Artista: David Delin

 

 

 

Desierto

 

El corazón en el techo, yo recibiendo

el amor que corresponde a la legítima

mientras me observa desde arriba y lanza

mensajes codificados: “qué poco vales

por morir lentamente entre besos”.

Los tímpanos perciben el eco silencioso

del órgano que late por inercia que me espía

que se mezcla con lamentos los tuyos los míos

que llora por la que está suspirando por huesos

ajenos y que se ha rendido a otras manos.

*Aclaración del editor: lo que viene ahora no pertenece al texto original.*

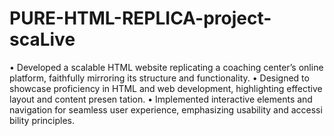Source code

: # PURE-HTML-REPLICA-project-scaLive
 • Developed a scalable HTML website replicating a coaching center’s online platform, faithfully mirroring its structure  and functionality.  • Designed to showcase proficiency in HTML and web development, highlighting effective layout and content presen tation.  • Implemented interactive elements and navigation for seamless user experience, emphasizing usability and accessi bility principles.
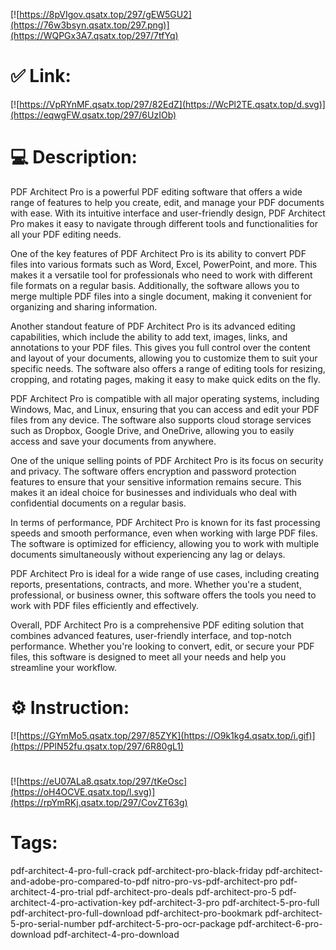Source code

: [![https://8pVIgov.qsatx.top/297/gEW5GU2](https://76w3bsyn.qsatx.top/297.png)](https://WQPGx3A7.qsatx.top/297/7tfYq)
# ✅ Link:
[![https://VpRYnMF.qsatx.top/297/82EdZ](https://WcPl2TE.qsatx.top/d.svg)](https://eqwgFW.qsatx.top/297/6UzIOb)
# 💻 Description:
PDF Architect Pro is a powerful PDF editing software that offers a wide range of features to help you create, edit, and manage your PDF documents with ease. With its intuitive interface and user-friendly design, PDF Architect Pro makes it easy to navigate through different tools and functionalities for all your PDF editing needs.

One of the key features of PDF Architect Pro is its ability to convert PDF files into various formats such as Word, Excel, PowerPoint, and more. This makes it a versatile tool for professionals who need to work with different file formats on a regular basis. Additionally, the software allows you to merge multiple PDF files into a single document, making it convenient for organizing and sharing information.

Another standout feature of PDF Architect Pro is its advanced editing capabilities, which include the ability to add text, images, links, and annotations to your PDF files. This gives you full control over the content and layout of your documents, allowing you to customize them to suit your specific needs. The software also offers a range of editing tools for resizing, cropping, and rotating pages, making it easy to make quick edits on the fly.

PDF Architect Pro is compatible with all major operating systems, including Windows, Mac, and Linux, ensuring that you can access and edit your PDF files from any device. The software also supports cloud storage services such as Dropbox, Google Drive, and OneDrive, allowing you to easily access and save your documents from anywhere.

One of the unique selling points of PDF Architect Pro is its focus on security and privacy. The software offers encryption and password protection features to ensure that your sensitive information remains secure. This makes it an ideal choice for businesses and individuals who deal with confidential documents on a regular basis.

In terms of performance, PDF Architect Pro is known for its fast processing speeds and smooth performance, even when working with large PDF files. The software is optimized for efficiency, allowing you to work with multiple documents simultaneously without experiencing any lag or delays.

PDF Architect Pro is ideal for a wide range of use cases, including creating reports, presentations, contracts, and more. Whether you're a student, professional, or business owner, this software offers the tools you need to work with PDF files efficiently and effectively.

Overall, PDF Architect Pro is a comprehensive PDF editing solution that combines advanced features, user-friendly interface, and top-notch performance. Whether you're looking to convert, edit, or secure your PDF files, this software is designed to meet all your needs and help you streamline your workflow.

# ⚙️ Instruction:
[![https://GYmMo5.qsatx.top/297/85ZYK](https://O9k1kg4.qsatx.top/i.gif)](https://PPlN52fu.qsatx.top/297/6R80gL1)
#
[![https://eU07ALa8.qsatx.top/297/tKeOsc](https://oH4OCVE.qsatx.top/l.svg)](https://rpYmRKj.qsatx.top/297/CovZT63g)
# Tags:
pdf-architect-4-pro-full-crack pdf-architect-pro-black-friday pdf-architect-and-adobe-pro-compared-to-pdf nitro-pro-vs-pdf-architect-pro pdf-architect-4-pro-trial pdf-architect-pro-deals pdf-architect-pro-5 pdf-architect-4-pro-activation-key pdf-architect-3-pro pdf-architect-5-pro-full pdf-architect-pro-full-download pdf-architect-pro-bookmark pdf-architect-5-pro-serial-number pdf-architect-5-pro-ocr-package pdf-architect-6-pro-download pdf-architect-4-pro-download





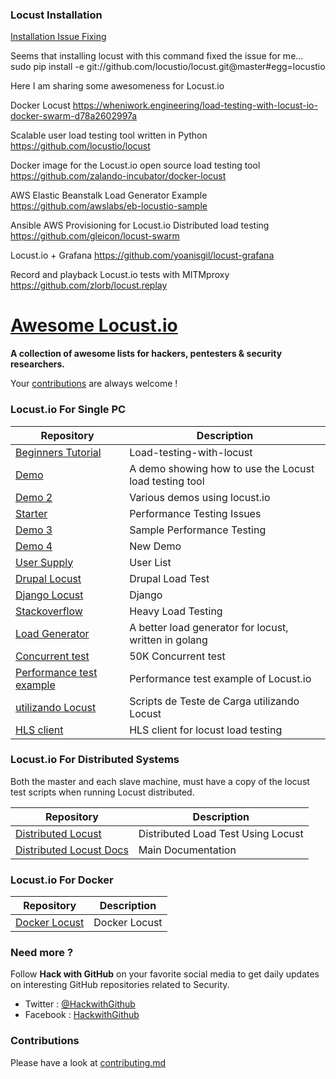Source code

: ### Locust Installation

[Installation Issue Fixing](https://github.com/locustio/locust/issues/531)

Seems that installing locust with this command fixed the issue for me...
sudo pip install -e git://github.com/locustio/locust.git@master#egg=locustio


Here I am sharing some awesomeness for Locust.io


Docker Locust https://wheniwork.engineering/load-testing-with-locust-io-docker-swarm-d78a2602997a

Scalable user load testing tool written in Python https://github.com/locustio/locust

Docker image for the Locust.io open source load testing tool https://github.com/zalando-incubator/docker-locust

AWS Elastic Beanstalk Load Generator Example https://github.com/awslabs/eb-locustio-sample

Ansible AWS Provisioning for Locust.io Distributed load testing https://github.com/gleicon/locust-swarm

Locust.io + Grafana https://github.com/yoanisgil/locust-grafana

Record and playback Locust.io tests with MITMproxy https://github.com/zlorb/locust.replay


# [Awesome Locust.io](https://github.com/asifurrouf/Awesome-Lists/blob/master/Locust.md)

**A collection of awesome lists for hackers, pentesters & security researchers.**

Your [contributions](contributing.md) are always welcome !

### Locust.io For Single PC

Repository | Description
---- | ----
[Beginners Tutorial ](https://www.promptworks.com/blog/load-testing-with-locust) 			| Load-testing-with-locust
[Demo ](https://github.com/bmd/locust-demo) 			| A demo showing how to use the Locust load testing tool
[Demo 2](https://github.com/jamescarr/locust.io-demo) | Various demos using locust.io
[Starter ](https://github.com/vpavlin/locust-starter) 			| Performance Testing Issues 
[Demo 3](https://github.com/rafalf/locust) | Sample Performance Testing 
[Demo 4](https://andrew-jones.com/blog/load-testing-with-locust/) | New Demo
[User Supply](https://stackoverflow.com/questions/23016278/way-to-use-locust-io-by-supplying-user-list) | User List
[Drupal Locust](https://tag1consulting.com/blog/drupal-loadtest-locust) | Drupal Load Test
[Django Locust](http://blog.apcelent.com/load-test-django-application-using-locustio.html) | Django
[Stackoverflow](https://stackoverflow.com/questions/23779958/locust-io-heavy-load-testing) | Heavy Load Testing
[Load Generator](https://github.com/myzhan/boomer) | A better load generator for locust, written in golang
[Concurrent test](https://www.blazemeter.com/blog/how-run-50000-concurrent-users-multi-geos-using-locustio) | 50K Concurrent test
[Performance test example](https://github.com/noppanit/performance-test-example-by-locust) | Performance test example of Locust.io
[utilizando Locust](https://github.com/SpaceQA/TesteDeCarga) | Scripts de Teste de Carga utilizando Locust
[HLS client](https://github.com/martynjarvis/locust_has) | HLS client for locust load testing 

### Locust.io For Distributed Systems

Both the master and each slave machine, must have a copy of the locust test scripts when running Locust distributed.

Repository | Description
---- | ----
[Distributed Locust ](https://tag1consulting.com/blog/distributed-load-testing-locust) | Distributed Load Test Using Locust 
[Distributed Locust Docs](http://docs.locust.io/en/latest/running-locust-distributed.html) | Main Documentation

### Locust.io For Docker

Repository | Description
---- | ----
[Docker Locust ](https://wheniwork.engineering/load-testing-with-locust-io-docker-swarm-d78a2602997a) | Docker Locust 

### Need more ?

Follow **Hack with GitHub** on your favorite social media to get daily updates on interesting GitHub repositories related to Security.
 - Twitter : [@HackwithGithub](https://twitter.com/HackwithGithub)
 - Facebook : [HackwithGithub](https://www.facebook.com/HackwithGithub)

### Contributions

Please have a look at [contributing.md](contributing.md)


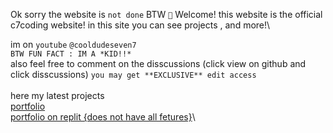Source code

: Ok sorry the website is `not done` BTW
`🚧`
Welcome! this website is the official c7coding website! in this site you can see projects , and more!\

im on `youtube` `@cooldudeseven7`\
`BTW FUN FACT : IM A *KID!!*`\
also feel free to comment on the disscussions (click view  on github and click disscussions) `you may get **EXCLUSIVE** edit access`\
\
here my latest  projects\
[portfolio](https://cooldudeseven7.github.io/Cool7Codes.github.io/)\
[portfolio on replit {does not have all fetures}](https://my-portfolio.awesomecds7.repl.co/)\
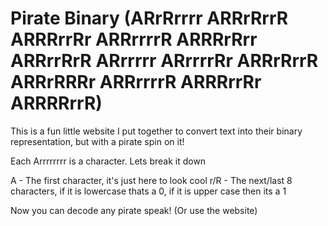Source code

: # Pirate Binary (ARrRrrrr ARRrRrrR ARRRrrRr ARRrrrrR ARRRrRrr ARRrrRrR ARrrrrr ARrrrrRr ARRrRrrR ARRrRRRr ARRrrrrR ARRRrrRr ARRRRrrR)

This is a fun little website I put together to convert text into their binary representation, but with a pirate spin on it!

Each Arrrrrrrr is a character. Lets break it down

A   - The first character, it's just here to look cool
r/R - The next/last 8 characters, if it is lowercase thats a 0, if it is upper case then its a 1

Now you can decode any pirate speak! (Or use the website)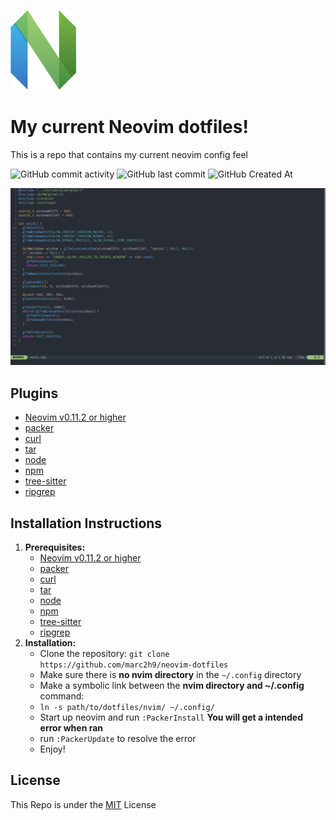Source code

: ![](images/neovim.png) 
# My current Neovim dotfiles!
This is a repo that contains my current neovim config feel<br>

![GitHub commit activity](https://img.shields.io/github/commit-activity/w/marc2h9/neovim-dotfiles) ![GitHub last commit](https://img.shields.io/github/last-commit/marc2h9/neovim-dotfiles) ![GitHub Created At](https://img.shields.io/github/created-at/marc2h9/neovim-dotfiles)

![](images/nvimconfigexample.png)

## Plugins
* [Neovim v0.11.2 or higher](https://github.com/neovim/neovim)
* [packer](https://github.com/wbthomason/packer.nvim)
* [curl](https://github.com/curl/curl)
* [tar](https://www.gnu.org/software/tar/)
* [node](https://github.com/nodejs/node)
* [npm](https://github.com/npm/cli)
* [tree-sitter](https://github.com/tree-sitter/tree-sitter)
* [ripgrep](https://github.com/BurntSushi/ripgrep)


## Installation Instructions

1. **Prerequisites:**
    * [Neovim v0.11.2 or higher](https://github.com/neovim/neovim)
    * [packer](https://github.com/wbthomason/packer.nvim)
    * [curl](https://github.com/curl/curl)
    * [tar](https://www.gnu.org/software/tar/)
    * [node](https://github.com/nodejs/node)
    * [npm](https://github.com/npm/cli)
    * [tree-sitter](https://github.com/tree-sitter/tree-sitter)
    * [ripgrep](https://github.com/BurntSushi/ripgrep)
2. **Installation:**
    * Clone the repository: `git clone https://github.com/marc2h9/neovim-dotfiles`
    * Make sure there is **no nvim directory** in the `~/.config` directory
    * Make a symbolic link between the **nvim directory and ~/.config** command:
    * `ln -s path/to/dotfiles/nvim/ ~/.config/`
    * Start up neovim and run `:PackerInstall` **You will get a intended error when ran**
    * run `:PackerUpdate` to resolve the error
    * Enjoy!

## License
This Repo is under the [MIT](https://github.com/marc2h9/neovim-dotfiles/blob/main/LICENSE) License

Con el último suspiro en la soledad

de mi ausente delito me quedo quieta muy quieta

esperando a que regrese el trozo de carne

a su hueco, pero parece inerte, confiesa

con rabia entre los dientes que no desea

ocupar su sitio: no se sentiría cómodo

habitando las costillas

 

de una extraña.

 

 

 

 

 

 

 

 

 

Príncipes grises

 

La mayor mentira de mi infancia:

la existencia del principito.

 

Los principitos que pisan mi suelo

tienen coronas de colmillos de serpiente,

presumen de inocencia en la bragueta

y se visten con capas de promesas mal cosidas;

proclaman madurez para heredar

el paradisíaco reino de los placeres

pero abdican ante la dura batalla del compromiso

ante princesitas no tan frágiles

que se conforman con ser conquistadas

para mitigar capítulos breves de soledad.

 

Yo no quería ser como estos seres terráqueos:

me construí una avioneta de papel arrugado

y volé hasta atravesar las nubes, con destino

a un asteroide sin príncipes ni princesas, ni flores

ni reyes, ni baobabs, ni zorros, ni faroleros;

no encontré nada superando los límites del cielo,

y sólo cuando caí en la arena del desierto,

magullada y triste, encontré mi lugar en el mundo

 

en la punta de mis dedos.

 

 

 

 

 

Mi iglesia (En el nombre del padre, de la madre y del plato que tengo en la mesa)

 

Padre mío, que trabajas horas y horas

para que no nos falte de nada,

santificado seas, hombre enfermo de amor,

señor del reino de los humildes,

haz tuya la voluntad con esas manos

víctimas de sabañones, quemaduras y cortes,

perdona a Dios por ser tan blasfemo

y a los desgraciados que no merecen

ni unas miserables migajas de compasión,

no me dejes sola en este agrietado camino,

cercado con alambres de espinos,

y libérame de la «poesía» de profetas impostores,

 

         amén.

 

 

 

 

 

 

 

 

 

Delirante muñeca de un solo uso (Hay que desconfiar de los corazones inertes, aunque para un polvo, todo da igual).

 

Te recomiendo que me alquiles

una camisa de fuerza

para mi estancia en tu manicomio de carne:

por ser tu juguete (extra)oficial de segunda mano

-o tercera, o cuarta, o quinta… a saber,

tampoco importa mucho esta cuestión-,

la garantía no responde de posibles defectos.

 

No soy tan inocente, ni tan gilipollas:

no es la primera ni será la última vez

que violen a la niña resentida de mi interior

y a mi delicada salud mental.

 

 

 

 

 

Viejas glorias: Carnaza para buitres (o por qué coño todavía no hemos denunciado a Disney por haber engañado a toda una generación de mujeres)

 

Ojos brillantes y sonrisa de satisfacción en Alicia

cuando, eufórica, escapa al bosque:

corretea por los senderos, acogida por la sombra de los

árboles,

 

saluda, coqueta, a las ardillas y a los pájaros de sus ramas,

explora las madrigueras, anhelando un encuentro

con el simpático conejo blanco y su reloj dorado de bolsillo,

se tumba al sol, cerca del riachuelo

 

pero pronto aparecen los guardianes,

y Alicia se ve acorralada por dos enfermeros y un frívolo

doctor

que someten su alma risueña a una camisa de fuerza…

 

Pobre Alicia.

 

El diagnóstico: alucinaciones paranoides, desequilibrio

mental.

Porque los enormes conejos que tocan la trompeta

y los gatos traviesos e invisibles no existen.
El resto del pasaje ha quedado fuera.